Di M.Landi (Dedalonews)
Nel corso del vertice italo-francese di Nizza Finmeccanica, Thales e DCNS hanno annunciato di un’intesa per la creazione di una partnership nel settore dei sistemi di difesa subacquei. Una notizia che fa il paio con l’ accordo Finmeccanica-Thales sulla sicurezza marittima, annunciato anch’esso oggi, e che dimostra come al di là della ipotizzata fusione il rapporto tra i due gruppi sia già forte.
La cooperazione a tre sui sistemi subacquei crea uno dei principali player a livello mondiale del settore. L’ accordo prevede la creazione di tre joint-venture. La prima, denominata “Torpedo Program JV”, si occuperà delle attività di ingegneria progettazione e sviluppo, marketing e vendita dei sistemi di difesa subacquei, nonché delle attività di gestione dei programmi. Questa joint-venture deterrà la titolarità dei prodotti, siluri pesanti e leggeri e sistemi di difesa antisiluro, mantenendo, inoltre, i rapporti con il cliente finale. Torpedo Program JV sarà controllata al 51% da Finmeccanica e al 49% da DCNS.
La seconda joint-venture, denominata “Torpedo Manufacturing JV” e controllata al 51% da DCNS e al 49% da Finmeccanica, sarà dedicata alla produzione di siluri e alle attività di supporto, nonché all’ingegnerizzazione, al collaudo e alla produzione dei moduli energetici.

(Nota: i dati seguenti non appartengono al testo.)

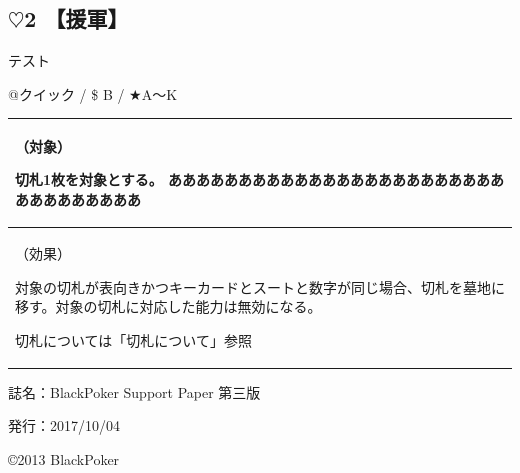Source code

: \documentclass[twocolumn,a5paper,papersize,10pt]{jarticle}
\begin{document}
\subsection*{ {\normalsize $\heartsuit$}2 【援軍】} %
\vspace{-0.5zh}

テスト

\begin{tcolorbox}[title=【Action】援軍]


@クイック
  / \$ B
  / ★A〜K

\vspace{-1.2zh}%
\begin{spacing}{0.8}%
\begin{center}

\begin{tabularx}{5.8cm}{p{5.4cm}} \toprule[0.4pt]
（対象）

切札1枚を対象とする。
あああああああああああああああああああああああああああああああああ
\\ \midrule[0.4pt]
（効果）

対象の切札が表向きかつキーカードとスートと数字が同じ場合、切札を墓地に移す。対象の切札に対応した能力は無効になる。 

切札については「切札について」参照

\end{tabularx}

\vspace{-4zh}
\end{center}
\end{spacing}

\end{tcolorbox}

\vspace{-4zh}

\thispagestyle{empty}
\begin{flushright}
\begin{minipage}{0.6\hsize}
\begin{description}
  \item{誌名：}BlackPoker Support Paper 第三版
  \item{発行：}2017/10/04
\end{description}
\end{minipage}
\end{flushright}

\begin{flushright}
\copyright 2013 BlackPoker
\end{flushright}
\end{document}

Infine il terzo frutto dell’ accordo, una joint-venture denominata “Sonar JV”, controllata al 51% da Thales e al 49% da Finmeccanica, sarà impegnata nella progettazione, lo sviluppo e la produzione di teste acustiche insieme alle relative attività di supporto. Questa nuova realtà sarà attiva nel settore dei sonar dedicato al cliente italiano.
L’accordo a tre avrà una notevole rilevanza strategica e garantirà importanti sinergie, valorizzando i centri di eccellenza tecnologici dei due Paesi con ampie prospettive di crescita. Gli stabilimenti coinvolti nelle alleanze manterranno la loro attuale sede e missione.
Gli amministratori delegati delle tre aziende hanno dichiarato che la nascita di questa alleanza strategica rappresenta un importante successo nel processo di consolidamento dell’industria europea della difesa navale. In un secondo momento anche altri player europei potranno essere coinvolti nella partnership.
Il completamento dell’operazione è atteso per la fine del 2008 a seguito del processo di due diligence e dell’ottenimento delle autorizzazioni delle autorità competenti.
DCNS, con la sua Business Unit per i sistemi subacquei, Finmeccanica, attraverso la sua controllata WASS, e Thales, mediante TUS, già da numerosi anni collaborano nel settore dei sistemi di difesa subacquei. Le tre società, inoltre, operano congiuntamente attraverso il consorzio Eurotorp (GEIE, Gruppo europeo di interesse economico) per lo sviluppo e la commercializzazione dei siluri leggeri (MU 90) e il consorzio Euroslat (GEIE) per i sistemi di difesa anti-siluro.